How to complete this task = Make an exact copy of the records, omitting all images.

Information shown =
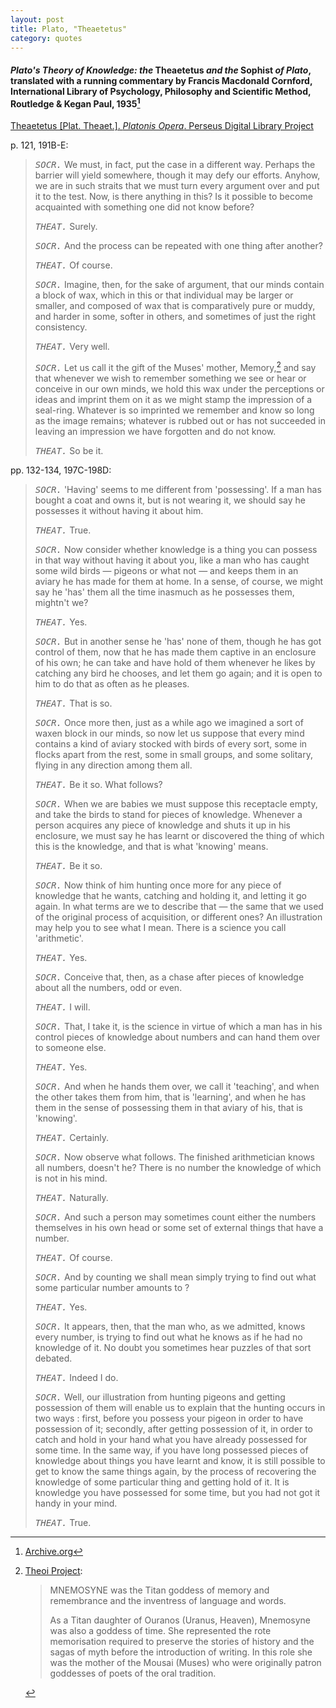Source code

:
 ```yaml
---
layout: post
title: Plato, "Theaetetus"
category: quotes
---
```


#### *Plato's Theory of Knowledge: the* Theaetetus *and the* Sophist *of Plato*, translated with a running commentary by Francis Macdonald Cornford, International Library of Psychology, Philosophy and Scientific Method, Routledge & Kegan Paul, 1935[^1]

[^1]: [Archive.org](https://archive.org/details/in.ernet.dli.2015.136245/page/n8/mode/1up)

[Theaetetus \[Plat. Theaet.\]. *Platonis Opera*. Perseus Digital Library Project](http://data.perseus.org/citations/urn:cts:greekLit:tlg0059.tlg006.perseus-grc1:142a)

p. 121, 191B-E:

> <TT>*SOCR.*</TT> We must, in fact, put the case in a different way. Perhaps the barrier will yield somewhere, though it may defy our efforts. Anyhow, we are in such straits that we must turn every argument over and put it to the test. Now, is there anything in this? Is it possible to become acquainted with something one did not know before?
>
> <TT>*THEAT.*</TT> Surely.
>
> <TT>*SOCR.*</TT> And the process can be repeated with one thing after another?
>
> <TT>*THEAT.*</TT> Of course.
>
> <TT>*SOCR.*</TT> Imagine, then, for the sake of argument, that our minds contain a block of wax, which in this or that individual may be larger or smaller, and composed of wax that is comparatively pure or muddy, and harder in some, softer in others, and sometimes of just the right consistency.
>
> <TT>*THEAT.*</TT> Very well.
>
> <TT>*SOCR.*</TT> Let us call it the gift of the Muses' mother, Memory,[^2] and say that whenever we wish to remember something we see or hear or conceive in our own minds, we hold this wax under the perceptions or ideas and imprint them on it as we might stamp the impression of a seal-ring. Whatever is so imprinted we remember and know so long as the image remains; whatever is rubbed out or has not succeeded in leaving an impression we have forgotten and do not know.
>
> <TT>*THEAT.*</TT> So be it.

[^2]: [Theoi Project](https://www.theoi.com/Titan/TitanisMnemosyne.html):

    >MNEMOSYNE was the Titan goddess of memory and remembrance and the inventress of language and words.
    >
    > As a Titan daughter of Ouranos (Uranus, Heaven), Mnemosyne was also a goddess of time. She represented the rote memorisation required to preserve the stories of history and the sagas of myth before the introduction of writing. In this role she was the mother of the Mousai (Muses) who were originally patron goddesses of poets of the oral tradition.

pp. 132-134, 197C-198D:

> <TT>*SOCR.*</TT> 'Having' seems to me different from 'possessing'. If a man has bought a coat and owns it, but is not wearing it, we should say he possesses it without having it about him.
>
> <TT>*THEAT.*</TT> True.
>
> <TT>*SOCR.*</TT> Now consider whether knowledge is a thing you can possess in that way without having it about you, like a man who has caught some wild birds — pigeons or what not — and keeps them in an aviary he has made for them at home. In a sense, of course, we might say he 'has' them all the time inasmuch as he possesses them, mightn't we?
>
> <TT>*THEAT.*</TT> Yes.
>
> <TT>*SOCR.*</TT> But in another sense he 'has' none of them, though he has got control of them, now that he has made them captive in an enclosure of his own; he can take and have hold of them whenever he likes by catching any bird he chooses, and let them go again; and it is open to him to do that as often as he pleases.
>
> <TT>*THEAT.*</TT> That is so.
>
> <TT>*SOCR.*</TT> Once more then, just as a while ago we imagined a sort of waxen block in our minds, so now let us suppose that every mind contains a kind of aviary stocked with birds of every sort, some in flocks apart from the rest, some in small groups, and some solitary, flying in any direction among them all.
>
> <TT>*THEAT.*</TT> Be it so. What follows?
>
> <TT>*SOCR.*</TT> When we are babies we must suppose this receptacle empty, and take the birds to stand for pieces of knowledge. Whenever a person acquires any piece of knowledge and shuts it up in his enclosure, we must say he has learnt or discovered the thing of which this is the knowledge, and that is what 'knowing' means.
>
> <TT>*THEAT.*</TT> Be it so.
>
> <TT>*SOCR.*</TT> Now think of him hunting once more for any piece of knowledge that he wants, catching and holding it, and letting it go again. In what terms are we to describe that — the same that we used of the original process of acquisition, or different ones? An illustration may help you to see what I mean. There is a science you call 'arithmetic'.
>
> <TT>*THEAT.*</TT> Yes.
>
> <TT>*SOCR.*</TT> Conceive that, then, as a chase after pieces of knowledge about all the numbers, odd or even.
>
> <TT>*THEAT.*</TT> I will.
>
> <TT>*SOCR.*</TT> That, I take it, is the science in virtue of which a man has in his control pieces of knowledge about numbers and can hand them over to someone else.
>
> <TT>*THEAT.*</TT> Yes.
>
> <TT>*SOCR.*</TT> And when he hands them over, we call it 'teaching', and when the other takes them from him, that is 'learning', and when he has them in the sense of possessing them in that aviary of his, that is 'knowing'.
>
> <TT>*THEAT.*</TT> Certainly.
>
> <TT>*SOCR.*</TT> Now observe what follows. The finished arithmetician knows all numbers, doesn't he? There is no number the knowledge of which is not in his mind.
>
> <TT>*THEAT.*</TT> Naturally.
>
> <TT>*SOCR.*</TT> And such a person may sometimes count either the numbers themselves in his own head or some set of external things that have a number.
>
> <TT>*THEAT.*</TT> Of course.
>
> <TT>*SOCR.*</TT> And by counting we shall mean simply trying to find out what some particular number amounts to ?
>
> <TT>*THEAT.*</TT> Yes.
>
> <TT>*SOCR.*</TT> It appears, then, that the man who, as we admitted, knows every number, is trying to find out what he knows as if he had no knowledge of it. No doubt you sometimes hear puzzles of that sort debated.
>
> <TT>*THEAT.*</TT> Indeed I do.
>
> <TT>*SOCR.*</TT> Well, our illustration from hunting pigeons and getting possession of them will enable us to explain that the hunting occurs in two ways : first, before you possess your pigeon in order to have possession of it; secondly, after getting possession of it, in order to catch and hold in your hand what you have already possessed for some time. In the same way, if you have long possessed pieces of knowledge about things you have learnt and know, it is still possible to get to know the same things again, by the process of recovering the knowledge of some particular thing and getting hold of it. It is knowledge you have possessed for some time, but you had not got it handy in your mind.
>
> <TT>*THEAT.*</TT> True.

Solution =
Source code

:
 ```yaml
---
layout: post
title: Plato, "Theaetetus"
category: quotes
---
```


#### *Plato's Theory of Knowledge: the* Theaetetus *and the* Sophist *of Plato*, translated with a running commentary by Francis Macdonald Cornford, International Library of Psychology, Philosophy and Scientific Method, Routledge & Kegan Paul, 1935[^1]

[^1]: [Archive.org](https://archive.org/details/in.ernet.dli.2015.136245/page/n8/mode/1up)

[Theaetetus \[Plat. Theaet.\]. *Platonis Opera*. Perseus Digital Library Project](http://data.perseus.org/citations/urn:cts:greekLit:tlg0059.tlg006.perseus-grc1:142a)

p. 121, 191B-E:

> <TT>*SOCR.*</TT> We must, in fact, put the case in a different way. Perhaps the barrier will yield somewhere, though it may defy our efforts. Anyhow, we are in such straits that we must turn every argument over and put it to the test. Now, is there anything in this? Is it possible to become acquainted with something one did not know before?
>
> <TT>*THEAT.*</TT> Surely.
>
> <TT>*SOCR.*</TT> And the process can be repeated with one thing after another?
>
> <TT>*THEAT.*</TT> Of course.
>
> <TT>*SOCR.*</TT> Imagine, then, for the sake of argument, that our minds contain a block of wax, which in this or that individual may be larger or smaller, and composed of wax that is comparatively pure or muddy, and harder in some, softer in others, and sometimes of just the right consistency.
>
> <TT>*THEAT.*</TT> Very well.
>
> <TT>*SOCR.*</TT> Let us call it the gift of the Muses' mother, Memory,[^2] and say that whenever we wish to remember something we see or hear or conceive in our own minds, we hold this wax under the perceptions or ideas and imprint them on it as we might stamp the impression of a seal-ring. Whatever is so imprinted we remember and know so long as the image remains; whatever is rubbed out or has not succeeded in leaving an impression we have forgotten and do not know.
>
> <TT>*THEAT.*</TT> So be it.

[^2]: [Theoi Project](https://www.theoi.com/Titan/TitanisMnemosyne.html):

    >MNEMOSYNE was the Titan goddess of memory and remembrance and the inventress of language and words.
    >
    > As a Titan daughter of Ouranos (Uranus, Heaven), Mnemosyne was also a goddess of time. She represented the rote memorisation required to preserve the stories of history and the sagas of myth before the introduction of writing. In this role she was the mother of the Mousai (Muses) who were originally patron goddesses of poets of the oral tradition.

pp. 132-134, 197C-198D:

> <TT>*SOCR.*</TT> 'Having' seems to me different from 'possessing'. If a man has bought a coat and owns it, but is not wearing it, we should say he possesses it without having it about him.
>
> <TT>*THEAT.*</TT> True.
>
> <TT>*SOCR.*</TT> Now consider whether knowledge is a thing you can possess in that way without having it about you, like a man who has caught some wild birds — pigeons or what not — and keeps them in an aviary he has made for them at home. In a sense, of course, we might say he 'has' them all the time inasmuch as he possesses them, mightn't we?
>
> <TT>*THEAT.*</TT> Yes.
>
> <TT>*SOCR.*</TT> But in another sense he 'has' none of them, though he has got control of them, now that he has made them captive in an enclosure of his own; he can take and have hold of them whenever he likes by catching any bird he chooses, and let them go again; and it is open to him to do that as often as he pleases.
>
> <TT>*THEAT.*</TT> That is so.
>
> <TT>*SOCR.*</TT> Once more then, just as a while ago we imagined a sort of waxen block in our minds, so now let us suppose that every mind contains a kind of aviary stocked with birds of every sort, some in flocks apart from the rest, some in small groups, and some solitary, flying in any direction among them all.
>
> <TT>*THEAT.*</TT> Be it so. What follows?
>
> <TT>*SOCR.*</TT> When we are babies we must suppose this receptacle empty, and take the birds to stand for pieces of knowledge. Whenever a person acquires any piece of knowledge and shuts it up in his enclosure, we must say he has learnt or discovered the thing of which this is the knowledge, and that is what 'knowing' means.
>
> <TT>*THEAT.*</TT> Be it so.
>
> <TT>*SOCR.*</TT> Now think of him hunting once more for any piece of knowledge that he wants, catching and holding it, and letting it go again. In what terms are we to describe that — the same that we used of the original process of acquisition, or different ones? An illustration may help you to see what I mean. There is a science you call 'arithmetic'.
>
> <TT>*THEAT.*</TT> Yes.
>
> <TT>*SOCR.*</TT> Conceive that, then, as a chase after pieces of knowledge about all the numbers, odd or even.
>
> <TT>*THEAT.*</TT> I will.
>
> <TT>*SOCR.*</TT> That, I take it, is the science in virtue of which a man has in his control pieces of knowledge about numbers and can hand them over to someone else.
>
> <TT>*THEAT.*</TT> Yes.
>
> <TT>*SOCR.*</TT> And when he hands them over, we call it 'teaching', and when the other takes them from him, that is 'learning', and when he has them in the sense of possessing them in that aviary of his, that is 'knowing'.
>
> <TT>*THEAT.*</TT> Certainly.
>
> <TT>*SOCR.*</TT> Now observe what follows. The finished arithmetician knows all numbers, doesn't he? There is no number the knowledge of which is not in his mind.
>
> <TT>*THEAT.*</TT> Naturally.
>
> <TT>*SOCR.*</TT> And such a person may sometimes count either the numbers themselves in his own head or some set of external things that have a number.
>
> <TT>*THEAT.*</TT> Of course.
>
> <TT>*SOCR.*</TT> And by counting we shall mean simply trying to find out what some particular number amounts to ?
>
> <TT>*THEAT.*</TT> Yes.
>
> <TT>*SOCR.*</TT> It appears, then, that the man who, as we admitted, knows every number, is trying to find out what he knows as if he had no knowledge of it. No doubt you sometimes hear puzzles of that sort debated.
>
> <TT>*THEAT.*</TT> Indeed I do.
>
> <TT>*SOCR.*</TT> Well, our illustration from hunting pigeons and getting possession of them will enable us to explain that the hunting occurs in two ways : first, before you possess your pigeon in order to have possession of it; secondly, after getting possession of it, in order to catch and hold in your hand what you have already possessed for some time. In the same way, if you have long possessed pieces of knowledge about things you have learnt and know, it is still possible to get to know the same things again, by the process of recovering the knowledge of some particular thing and getting hold of it. It is knowledge you have possessed for some time, but you had not got it handy in your mind.
>
> <TT>*THEAT.*</TT> True.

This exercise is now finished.